La définition des perturbateurs endocriniens fait encore l'objet de débats au niveau international. Cependant, celle proposée par l'Organisation mondiale de la santé en 2002 est la plus communément admise : les perturbateurs endocriniens sont des substances chimiques qui empêchent le bon fonctionnement du système hormonal et provoquent un effet néfaste pour la santé. Il existe ainsi de nombreux perturbateurs endocriniens de synthèse : par exemple le BPA (bisphénol A), les phtalates, les parabènes, le phénoxyéthanol, les éthers de glycol, le formaldéhyde, les composés polybromés, des produits de combustion comme les dioxines, les furanes, les hydrocarbures aromatiques polycycliques, les produits organochlorés (DDT, chlordécone…)..

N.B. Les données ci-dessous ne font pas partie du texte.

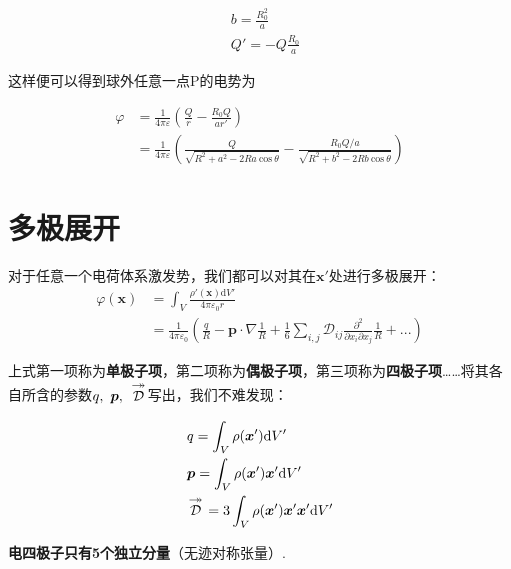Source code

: \documentclass[main.tex]{subfiles}
\begin{document}
\begin{align}
    &b = \frac{R_0^2}{a}\\
    &Q' = -Q\frac{R_0}{a}
\end{align}

这样便可以得到球外任意一点P的电势为

\begin{align}
    \varphi &= \frac{1}{4\pi \varepsilon } \left(\frac{Q}{r} - \frac{R_0Q}{ar'} \right)\nonumber\\
    & = \frac{1}{4\pi \varepsilon } \left(\frac{Q}{\sqrt{R^2+a^2-2Ra\ \mathrm{cos}\ \theta}} - \frac{R_0Q/a}{\sqrt{R^2+b^2-2Rb\ \mathrm{cos}\ \theta}} \right)
\end{align}

\section{多极展开}
对于任意一个电荷体系激发势，我们都可以对其在$\boldsymbol{x}'$处进行多极展开：
\begin{align}
    \varphi(\boldsymbol{x})& = \int_{V}^{} \frac{\rho '(\boldsymbol{x})\mathrm{d}V'}{4\pi \varepsilon _0r}\\
    & = \frac{1}{4\pi \varepsilon _0}\left ( \frac{q}{R} - \boldsymbol{p} \cdot \nabla \frac{1}{R} + \frac{1}{6}\sum_{i,j}^{} \mathcal{D}_{ij}  \frac{\partial^2}{\partial x_i\partial x_j}\frac{1}{R} +... \right ) 
\end{align}

上式第一项称为\textbf{单极子项}，第二项称为\textbf{偶极子项}，第三项称为\textbf{四极子项}……将其各自所含的参数$q,\ \boldsymbol{p},\ {\substack{\displaystyle\twoheadrightarrow\atop\displaystyle{\mathcal{D}}\\[0.624em]~}}$写出，我们不难发现：
\begin{align}
    &q = \int_{V}^{} \rho (\boldsymbol{x}')\mathrm{d}V'\\
    &\boldsymbol{p} = \int_{V}^{} \rho (\boldsymbol{x}')\boldsymbol{x}' \mathrm{d}V'\\
    &{\substack{\displaystyle\twoheadrightarrow\atop\displaystyle{\mathcal{D}}\\[0.624em]~}}= 3 \int_{V}^{} \rho (\boldsymbol{x}')\boldsymbol{x}' \boldsymbol{x}' \mathrm{d}V'
\end{align}

\textbf{电四极子只有5个独立分量}（无迹对称张量）.
\end{document}
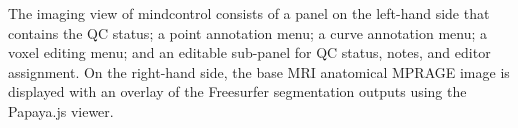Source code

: \label{fig:imagingview}
The imaging view of mindcontrol consists of a panel on the left-hand side that contains the QC status; a point annotation menu; a curve annotation menu; a voxel editing menu; and an editable sub-panel for QC status, notes, and editor assignment. On the right-hand side, the base MRI anatomical MPRAGE image is displayed with an overlay of the Freesurfer segmentation outputs using the Papaya.js viewer. 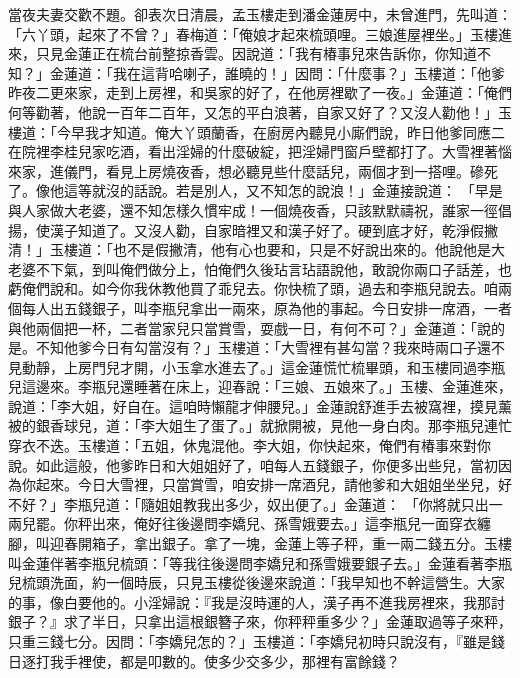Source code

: 當夜夫妻交歡不題。卻表次日清晨，孟玉樓走到潘金蓮房中，未曾進門，先叫道：「六丫頭，起來了不曾？」春梅道：「俺娘才起來梳頭哩。三娘進屋裡坐。」玉樓進來，只見金蓮正在梳台前整掠香雲。因說道：「我有椿事兒來告訴你，你知道不知？」金蓮道：「我在這背哈喇子，誰曉的！」因問：「什麼事？」玉樓道：「他爹昨夜二更來家，走到上房裡，和吳家的好了，在他房裡歇了一夜。」金蓮道：「俺們何等勸著，他說一百年二百年，又怎的平白浪著，自家又好了？又沒人勸他！」玉樓道：「今早我才知道。俺大丫頭蘭香，在廚房內聽見小廝們說，昨日他爹同應二在院裡李桂兒家吃酒，看出淫婦的什麼破綻，把淫婦門窗戶壁都打了。大雪裡著惱來家，進儀門，看見上房燒夜香，想必聽見些什麼話兒，兩個才到一搭哩。磣死了。像他這等就沒的話說。若是別人，又不知怎的說浪！」金蓮接說道： 「早是與人家做大老婆，還不知怎樣久慣牢成！一個燒夜香，只該默默禱祝，誰家一徑倡揚，使漢子知道了。又沒人勸，自家暗裡又和漢子好了。硬到底才好，乾淨假撇清！」玉樓道：「也不是假撇清，他有心也要和，只是不好說出來的。他說他是大老婆不下氣，到叫俺們做分上，怕俺們久後玷言玷語說他，敢說你兩口子話差，也虧俺們說和。如今你我休教他買了乖兒去。你快梳了頭，過去和李瓶兒說去。咱兩個每人出五錢銀子，叫李瓶兒拿出一兩來，原為他的事起。今日安排一席酒，一者與他兩個把一杯，二者當家兒只當賞雪，耍戲一日，有何不可？」金蓮道：「說的是。不知他爹今日有勾當沒有？」玉樓道：「大雪裡有甚勾當？我來時兩口子還不見動靜，上房門兒才開，小玉拿水進去了。」這金蓮慌忙梳畢頭，和玉樓同過李瓶兒這邊來。李瓶兒還睡著在床上，迎春說：「三娘、五娘來了。」玉樓、金蓮進來，說道：「李大姐，好自在。這咱時懶龍才伸腰兒。」金蓮說舒進手去被窩裡，摸見薰被的銀香球兒，道：「李大姐生了蛋了。」就掀開被，見他一身白肉。那李瓶兒連忙穿衣不迭。玉樓道：「五姐，休鬼混他。李大姐，你快起來，俺們有椿事來對你說。如此這般，他爹昨日和大姐姐好了，咱每人五錢銀子，你便多出些兒，當初因為你起來。今日大雪裡，只當賞雪，咱安排一席酒兒，請他爹和大姐姐坐坐兒，好不好？」李瓶兒道：「隨姐姐教我出多少，奴出便了。」金蓮道： 「你將就只出一兩兒罷。你秤出來，俺好往後邊問李嬌兒、孫雪娥要去。」這李瓶兒一面穿衣纏腳，叫迎春開箱子，拿出銀子。拿了一塊，金蓮上等子秤，重一兩二錢五分。玉樓叫金蓮伴著李瓶兒梳頭：「等我往後邊問李嬌兒和孫雪娥要銀子去。」金蓮看著李瓶兒梳頭洗面，約一個時辰，只見玉樓從後邊來說道：「我早知也不幹這營生。大家的事，像白要他的。小淫婦說：『我是沒時運的人，漢子再不進我房裡來，我那討銀子？』求了半日，只拿出這根銀簪子來，你秤秤重多少？」金蓮取過等子來秤，只重三錢七分。因問：「李嬌兒怎的？」玉樓道：「李嬌兒初時只說沒有，『雖是錢日逐打我手裡使，都是叩數的。使多少交多少，那裡有富餘錢？ 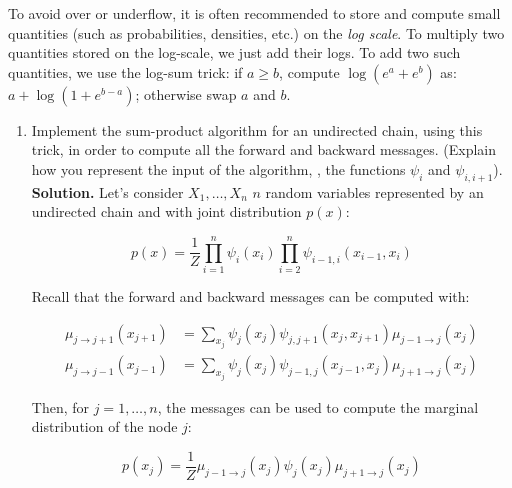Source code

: \documentclass[a4paper, 11pt]{article}
\begin{document}
To avoid over or underflow, it is often recommended to store and compute small quantities (such as probabilities, densities, etc.) on the \emph{log scale}. To multiply two quantities stored on the log-scale, we just add their logs. To add two such quantities, we use the log-sum trick: if $a \geq b$, compute $\log \left( e^a + e^b \right)$ as: $a + \log \left( 1 + e^{b-a} \right)$; otherwise swap $a$ and $b$.

\begin{enumerate}
    \item Implement the sum-product algorithm for an undirected chain, using this trick, in order to compute all the forward and backward messages. (Explain how you represent the input of the algorithm, \ie, the functions $\psi_i$ and $\psi_{i, i+1}$). \\
    
    \textbf{Solution.} Let's consider $X_1, \dots, X_n$ $n$ random variables represented by an undirected chain and with joint distribution $p(x)$:

    \begin{equation*}
        p(x) = \frac{1}{Z} \prod_{i=1}^{n} \psi_i(x_i) \prod_{i=2}^{n} \psi_{i-1, i}(x_{i-1}, x_i)
    \end{equation*}
    
    Recall that the forward and backward messages can be computed with:
    
    \begin{equation*}
        \begin{aligned}
        \mu_{j \rightarrow j+1} \left( x_{j+1} \right) &= \sum_{x_j} \psi_j(x_j) \psi_{j, j+1} \left( x_j, x_{j+1} \right) \mu_{j-1 \rightarrow j} \left( x_j \right) \\
        \mu_{j \rightarrow j-1} \left( x_{j-1} \right) &= \sum_{x_j} \psi_j(x_j) \psi_{j-1, j} \left( x_{j-1}, x_j \right) \mu_{j+1 \rightarrow j} \left( x_j \right)
        \end{aligned}
    \end{equation*}
    
    Then, for $j = 1, \dots, n$, the messages can be used to compute the marginal distribution of the node $j$:
    
    \begin{equation*}
        p \left( x_j \right) = \frac{1}{Z} \mu_{j-1 \rightarrow j} \left( x_j \right) \psi_j \left( x_j \right) \mu_{j+1 \rightarrow j} \left( x_j \right)
    \end{equation*}
    

\end{enumerate}
\end{document}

À noter qu'il existe aussi des perturbateurs endocriniens d'origine naturelle comme les phytoestrogènes présents notamment dans le soja (présence dans les préparations à base de protéines végétales) ou certaines huiles essentielles (lavande, arbre à thé… ).
La communauté scientifique recommande de tous les prendre en compte, quelle que soit leur origine, en tenant compte de leur potentiel d'action.
D'autant plus que l'exposition à un mélange de plusieurs perturbateurs endocriniens pourrait avoir des effets très différents de l'exposition aux substances seules. On par le d'« effets cocktail » : leurs effets pourraient s'additionner, se renforcer ou au contraire s'inhiber.